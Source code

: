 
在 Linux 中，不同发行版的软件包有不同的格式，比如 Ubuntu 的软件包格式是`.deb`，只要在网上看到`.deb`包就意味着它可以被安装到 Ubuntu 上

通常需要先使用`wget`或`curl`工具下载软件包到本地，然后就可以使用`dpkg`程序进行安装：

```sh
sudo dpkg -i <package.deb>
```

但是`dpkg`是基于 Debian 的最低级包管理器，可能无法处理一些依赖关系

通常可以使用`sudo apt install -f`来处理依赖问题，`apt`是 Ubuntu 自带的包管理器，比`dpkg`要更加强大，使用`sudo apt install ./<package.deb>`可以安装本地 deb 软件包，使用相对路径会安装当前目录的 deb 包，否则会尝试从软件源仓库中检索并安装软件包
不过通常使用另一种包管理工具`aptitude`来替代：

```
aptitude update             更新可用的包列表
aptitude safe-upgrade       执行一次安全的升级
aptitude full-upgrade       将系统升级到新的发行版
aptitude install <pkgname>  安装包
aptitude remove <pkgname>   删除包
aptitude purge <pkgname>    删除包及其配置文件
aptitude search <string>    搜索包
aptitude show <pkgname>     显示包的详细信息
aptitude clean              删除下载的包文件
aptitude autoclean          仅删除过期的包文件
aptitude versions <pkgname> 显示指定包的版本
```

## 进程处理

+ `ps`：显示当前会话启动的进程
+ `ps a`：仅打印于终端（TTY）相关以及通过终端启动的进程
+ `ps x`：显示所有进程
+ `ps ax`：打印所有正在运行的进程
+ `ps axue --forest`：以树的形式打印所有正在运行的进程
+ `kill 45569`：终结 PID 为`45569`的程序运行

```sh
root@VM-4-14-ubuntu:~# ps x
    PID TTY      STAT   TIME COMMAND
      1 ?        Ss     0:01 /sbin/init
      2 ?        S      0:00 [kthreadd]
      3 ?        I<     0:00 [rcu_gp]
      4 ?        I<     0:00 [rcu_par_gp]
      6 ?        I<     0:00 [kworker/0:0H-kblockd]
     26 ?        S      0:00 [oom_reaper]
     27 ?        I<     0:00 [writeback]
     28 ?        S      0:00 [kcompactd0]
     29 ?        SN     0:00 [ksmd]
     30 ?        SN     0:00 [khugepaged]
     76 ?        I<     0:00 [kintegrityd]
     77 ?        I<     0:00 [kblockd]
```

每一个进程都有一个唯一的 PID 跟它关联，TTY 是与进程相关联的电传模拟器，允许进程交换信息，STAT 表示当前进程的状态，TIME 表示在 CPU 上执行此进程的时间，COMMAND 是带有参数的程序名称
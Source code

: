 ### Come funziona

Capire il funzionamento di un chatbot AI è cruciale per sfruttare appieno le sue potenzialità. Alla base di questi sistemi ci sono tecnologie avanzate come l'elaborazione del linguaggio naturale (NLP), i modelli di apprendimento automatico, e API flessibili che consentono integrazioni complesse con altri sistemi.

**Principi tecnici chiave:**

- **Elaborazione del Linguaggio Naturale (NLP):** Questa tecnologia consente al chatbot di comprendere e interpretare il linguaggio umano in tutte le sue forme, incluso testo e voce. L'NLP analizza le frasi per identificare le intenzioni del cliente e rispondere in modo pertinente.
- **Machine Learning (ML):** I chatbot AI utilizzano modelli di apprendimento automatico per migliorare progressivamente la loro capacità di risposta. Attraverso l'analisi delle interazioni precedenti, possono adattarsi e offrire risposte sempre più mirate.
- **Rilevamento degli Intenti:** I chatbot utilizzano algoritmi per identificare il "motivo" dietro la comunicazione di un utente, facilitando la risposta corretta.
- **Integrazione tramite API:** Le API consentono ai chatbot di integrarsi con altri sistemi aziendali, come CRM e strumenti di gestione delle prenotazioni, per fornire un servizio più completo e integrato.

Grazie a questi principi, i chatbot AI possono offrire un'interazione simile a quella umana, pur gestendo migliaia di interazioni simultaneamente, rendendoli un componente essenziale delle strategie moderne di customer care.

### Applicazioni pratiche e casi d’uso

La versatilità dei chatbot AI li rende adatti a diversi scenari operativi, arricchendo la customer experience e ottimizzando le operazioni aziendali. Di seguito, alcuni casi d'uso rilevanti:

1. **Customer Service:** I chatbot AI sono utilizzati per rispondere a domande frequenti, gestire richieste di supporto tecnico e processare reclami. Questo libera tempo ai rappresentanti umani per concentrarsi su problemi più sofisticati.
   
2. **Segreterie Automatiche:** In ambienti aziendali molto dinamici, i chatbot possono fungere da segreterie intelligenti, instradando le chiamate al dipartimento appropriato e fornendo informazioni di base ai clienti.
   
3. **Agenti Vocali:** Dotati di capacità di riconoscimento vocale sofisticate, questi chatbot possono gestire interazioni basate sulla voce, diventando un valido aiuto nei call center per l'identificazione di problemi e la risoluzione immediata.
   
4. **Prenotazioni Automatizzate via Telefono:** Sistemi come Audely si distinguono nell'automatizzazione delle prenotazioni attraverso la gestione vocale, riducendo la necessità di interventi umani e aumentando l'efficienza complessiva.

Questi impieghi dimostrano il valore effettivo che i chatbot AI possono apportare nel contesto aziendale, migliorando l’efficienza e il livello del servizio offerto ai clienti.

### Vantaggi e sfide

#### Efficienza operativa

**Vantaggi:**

****************

Required work:
What lines of the material above include "altri"? Copy each one.

Answer box:
Capire il funzionamento di un chatbot AI è cruciale per sfruttare appieno le sue potenzialità. Alla base di questi sistemi ci sono tecnologie avanzate come l'elaborazione del linguaggio naturale (NLP), i modelli di apprendimento automatico, e API flessibili che consentono integrazioni complesse con altri sistemi.
- **Integrazione tramite API:** Le API consentono ai chatbot di integrarsi con altri sistemi aziendali, come CRM e strumenti di gestione delle prenotazioni, per fornire un servizio più completo e integrato.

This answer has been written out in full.